Artificial intelligence has amplified the tools of espionage for every side, enabling intelligence services to find and groom human sources more efficiently while giving rival actors access to convincing synthetic identities and deepfakes that are harder to spot.
Threats today reach beyond hacking and data theft to social-engineering tactics such as operatives posing as recruiters or job applicants. In one recent incident a North Korean operative, using a stolen identity and forged documents, passed a hiring process at a U.S. cybersecurity firm and secured remote access—only to be detected by the company’s AI monitoring system within hours.
Jonna Mendez, a 27-year CIA veteran who ran the agency’s disguise and identity program, warned that the same AI capabilities that help Western agencies are being turned against them. Speaking at Infosecurity Europe 2026 in London, Mendez said the technology has complicated intelligence tradecraft in unprecedented ways and urged governments and companies to hunt for the “soft spots” in their organizations—the entry points adversaries exploit to win trust and recruit insiders.
Mendez’s career gives weight to her assessment. She led technical disguise programs that once produced animated masks capable of fooling observers in close quarters; she recalled an early-1990s White House briefing where a mask she wore went undetected. She also described a Cold War “disguise on the run” technique used near Moscow, in which an officer changed appearance while moving through terrain to evade surveillance.
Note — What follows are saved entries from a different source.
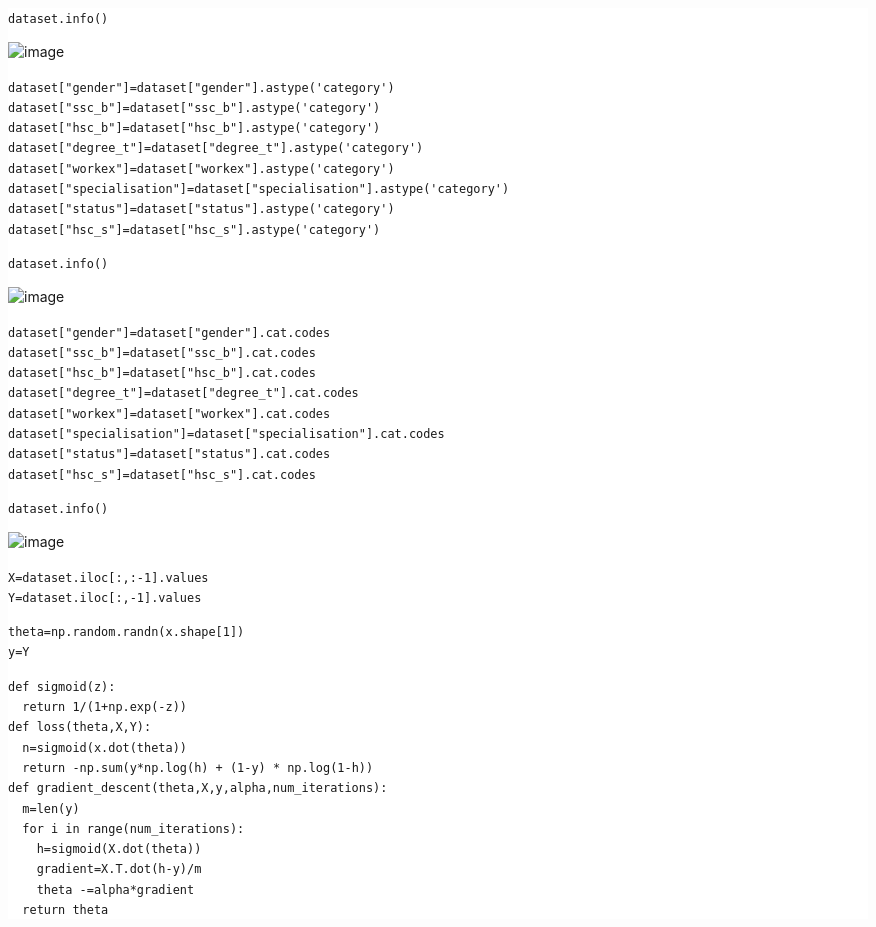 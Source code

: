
 ```
dataset.info()
```
<img width="650" alt="image" src="https://github.com/user-attachments/assets/c926ae8f-5565-4bc8-ae9e-18009e2ff431">

```
dataset["gender"]=dataset["gender"].astype('category')
dataset["ssc_b"]=dataset["ssc_b"].astype('category')
dataset["hsc_b"]=dataset["hsc_b"].astype('category')
dataset["degree_t"]=dataset["degree_t"].astype('category')
dataset["workex"]=dataset["workex"].astype('category')
dataset["specialisation"]=dataset["specialisation"].astype('category')
dataset["status"]=dataset["status"].astype('category')
dataset["hsc_s"]=dataset["hsc_s"].astype('category')
```

```
dataset.info()
```
<img width="650" alt="image" src="https://github.com/user-attachments/assets/059be377-510b-425a-a981-7f819f353342">

```
dataset["gender"]=dataset["gender"].cat.codes
dataset["ssc_b"]=dataset["ssc_b"].cat.codes
dataset["hsc_b"]=dataset["hsc_b"].cat.codes
dataset["degree_t"]=dataset["degree_t"].cat.codes
dataset["workex"]=dataset["workex"].cat.codes
dataset["specialisation"]=dataset["specialisation"].cat.codes
dataset["status"]=dataset["status"].cat.codes
dataset["hsc_s"]=dataset["hsc_s"].cat.codes
```

```
dataset.info()
```
<img width="650" alt="image" src="https://github.com/user-attachments/assets/12cc71d2-3d2a-4690-acff-096ef58bf519">

```
X=dataset.iloc[:,:-1].values
Y=dataset.iloc[:,-1].values
```

```
theta=np.random.randn(x.shape[1])
y=Y
```

```
def sigmoid(z):
  return 1/(1+np.exp(-z))
def loss(theta,X,Y):
  n=sigmoid(x.dot(theta))
  return -np.sum(y*np.log(h) + (1-y) * np.log(1-h))
def gradient_descent(theta,X,y,alpha,num_iterations):
  m=len(y)
  for i in range(num_iterations):
    h=sigmoid(X.dot(theta))
    gradient=X.T.dot(h-y)/m
    theta -=alpha*gradient
  return theta
```

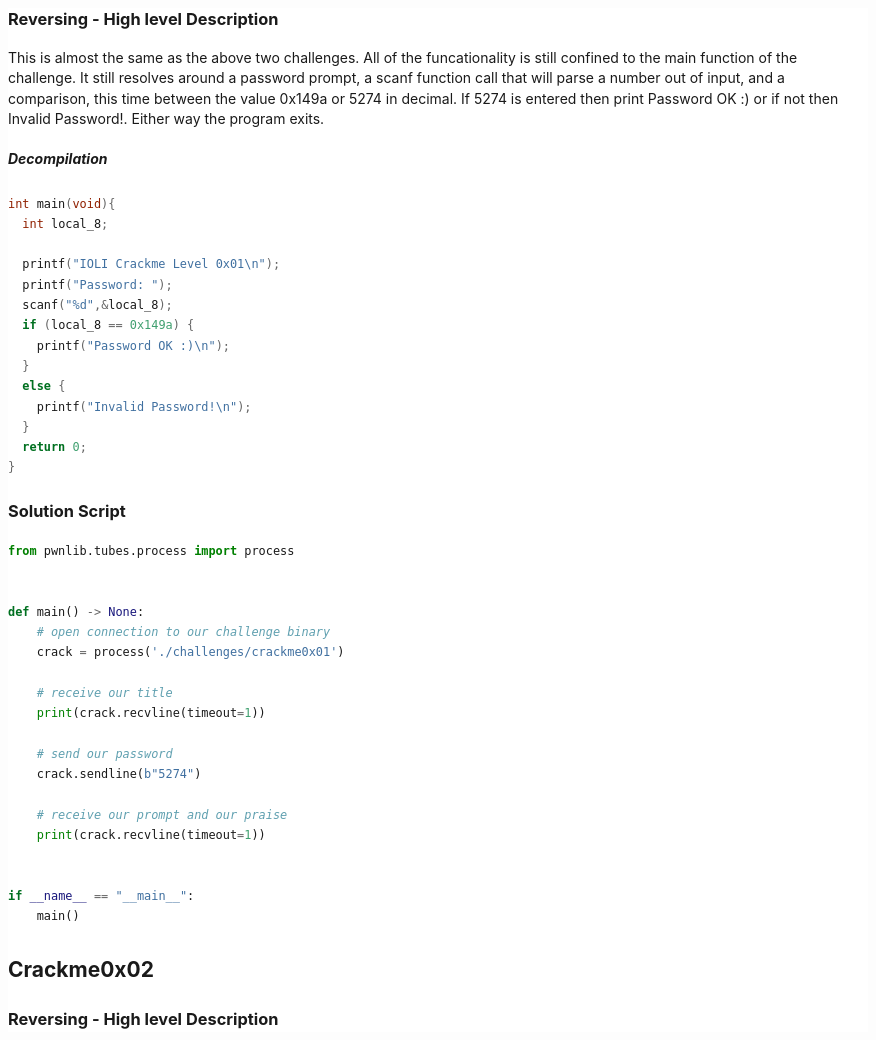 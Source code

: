 ### Reversing - High level Description

This is almost the same as the above two challenges. All of the funcationality is still confined to the main function of the challenge. It still resolves around a password prompt, a scanf function call that will parse a number out of input, and a comparison, this time between the value 0x149a or 5274 in decimal. If 5274 is entered then print Password OK :) or if not then Invalid Password!. Either way the program exits.

##### Decompilation
```c
int main(void){
  int local_8;

  printf("IOLI Crackme Level 0x01\n");
  printf("Password: ");
  scanf("%d",&local_8);
  if (local_8 == 0x149a) {
    printf("Password OK :)\n");
  }
  else {
    printf("Invalid Password!\n");
  }
  return 0;
}
```

### Solution Script
```python
from pwnlib.tubes.process import process


def main() -> None:
    # open connection to our challenge binary
    crack = process('./challenges/crackme0x01')

    # receive our title
    print(crack.recvline(timeout=1))

    # send our password
    crack.sendline(b"5274")

    # receive our prompt and our praise
    print(crack.recvline(timeout=1))


if __name__ == "__main__":
    main()
```

## Crackme0x02
### Reversing - High level Description
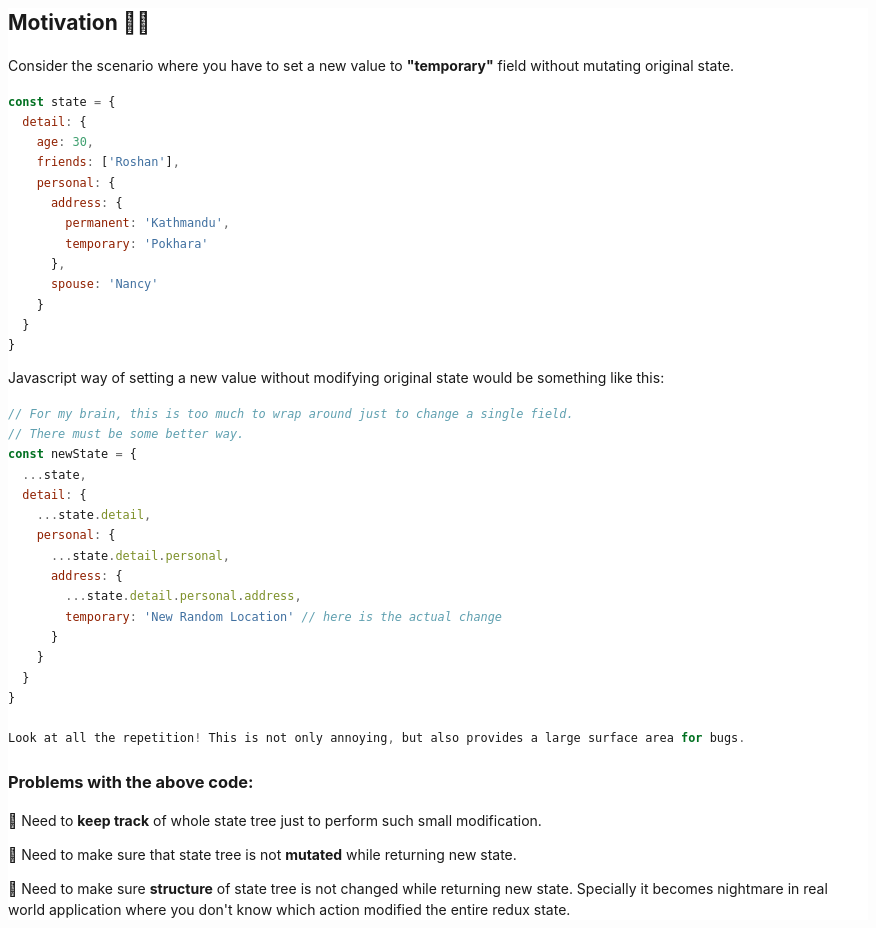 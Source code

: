 ## Motivation 🐬🐬
Consider the scenario where you have to set a new value to <b>"temporary"</b> field without mutating original state.
```javascript
const state = {
  detail: {
    age: 30,
    friends: ['Roshan'],
    personal: {
      address: {
        permanent: 'Kathmandu',
        temporary: 'Pokhara'
      },
      spouse: 'Nancy'
    }
  }
}          
```
Javascript way of setting a new value without modifying original state would be something like this: 

```javascript
// For my brain, this is too much to wrap around just to change a single field.
// There must be some better way. 
const newState = {
  ...state,
  detail: {
    ...state.detail,
    personal: {
      ...state.detail.personal,
      address: {
        ...state.detail.personal.address,
        temporary: 'New Random Location' // here is the actual change
      }
    }
  }
} 

Look at all the repetition! This is not only annoying, but also provides a large surface area for bugs.
```

### Problems with the above code:
:pushpin: <span>Need to <b>keep track</b> of whole state tree just to perform such small modification.</span>
 
 :pushpin: <span>Need to make sure that state tree is not <b>mutated</b> while returning new state.</span>
 
 :pushpin: Need to make sure <b>structure</b> of state tree is not changed while returning new state. Specially it becomes nightmare in real world application where you don't know which action modified the entire redux state.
Asked whether rival states have adopted or improved on such techniques, Mendez said she is out of the field too long to be definitive, but noted that some mask technologies from her era can still fool cameras under certain lighting conditions. Meanwhile, countries like China challenge disguise tradecraft with massive camera networks and AI-driven facial recognition systems. Analysts estimate China has roughly 700–800 million cameras feeding facial-recognition and data-integration systems that can track individuals across cities in real time.
The intelligence alliance known as Five Eyes—Australia, Canada, New Zealand, the U.K. and the U.S.—issued a joint bulletin warning that Chinese military intelligence is using professional networking and job platforms to target people with access to classified or sensitive information. According to the bulletin, operatives pose as recruiters, consultants or think-tank representatives and post opportunities in areas like defense and foreign affairs to attract applicants. Rather than directly contacting individuals, recruiters now rank applicants by likely access to sensitive materials.
The Chinese Embassy dismissed such allegations as slander. Mendez did not directly address the bulletin, but said AI, deepfakes and social media create fertile conditions for this form of recruitment, exploiting longstanding human vulnerabilities.
She emphasized that the core aim of human intelligence hasn’t changed: convincing a person to cooperate and provide information you cannot obtain by other means. What has changed is the speed and precision with which targets can be identified and profiled. Mendez noted intelligence services have long understood why people betray employers or countries—summarized in the acronym MICE: money, ideology, compromise, and ego—and said AI makes it far easier and cheaper to determine which motivation fits a given individual.
Despite AI’s power, Mendez stressed that human tradecraft still requires travel and personal contact: you cannot conduct effective clandestine recruitment solely from an armchair. She also wryly warned that field officers regularly break or misplace equipment, so technicians are still essential on operations.
A concrete example of how synthetic identities and forgery are being used came from Exabeam, a security firm whose AI system, Nova, detected anomalous behavior from a newly hired employee in summer 2025. That person had submitted falsified documents, including a driver’s license with a manipulated image that may have been a deepfake. Once onboard, the individual tried to install malicious executables, contact command-and-control servers, install remote-access tools and arrange to ship hardware for offsite access. Because Nova’s user and entity behavior analytics flagged a cluster of suspicious events, analysts intervened and neutralized the threat within roughly four to six hours.
Exabeam leaders decided to publicize the breach instead of remaining silent, arguing that sharing these incidents strengthens industry defenses. Their disclosure proved timely: another company that attended the same presentation discovered a similar intruder on its network shortly afterward.
The risk is widespread. In June 2025, U.S. authorities announced coordinated actions across many states to seize about 200 computers and charged operatives who had obtained jobs at more than 100 American companies using fake or stolen identities. The FBI has warned that adversaries, including North Korean groups, have extorted companies by stealing proprietary code and holding it for ransom.
What to do about it: experts urge organizations to harden hiring and onboarding processes, improve identity verification, deploy behavior-based monitoring, and share incident intelligence across the industry. Mendez’s central advice is to map where adversaries might enter and how they would win trust, then close those gaps. In a world where AI can assemble an intimate profile of almost anyone, the human factor—awareness, skepticism, and good counterintelligence hygiene—remains the decisive defense.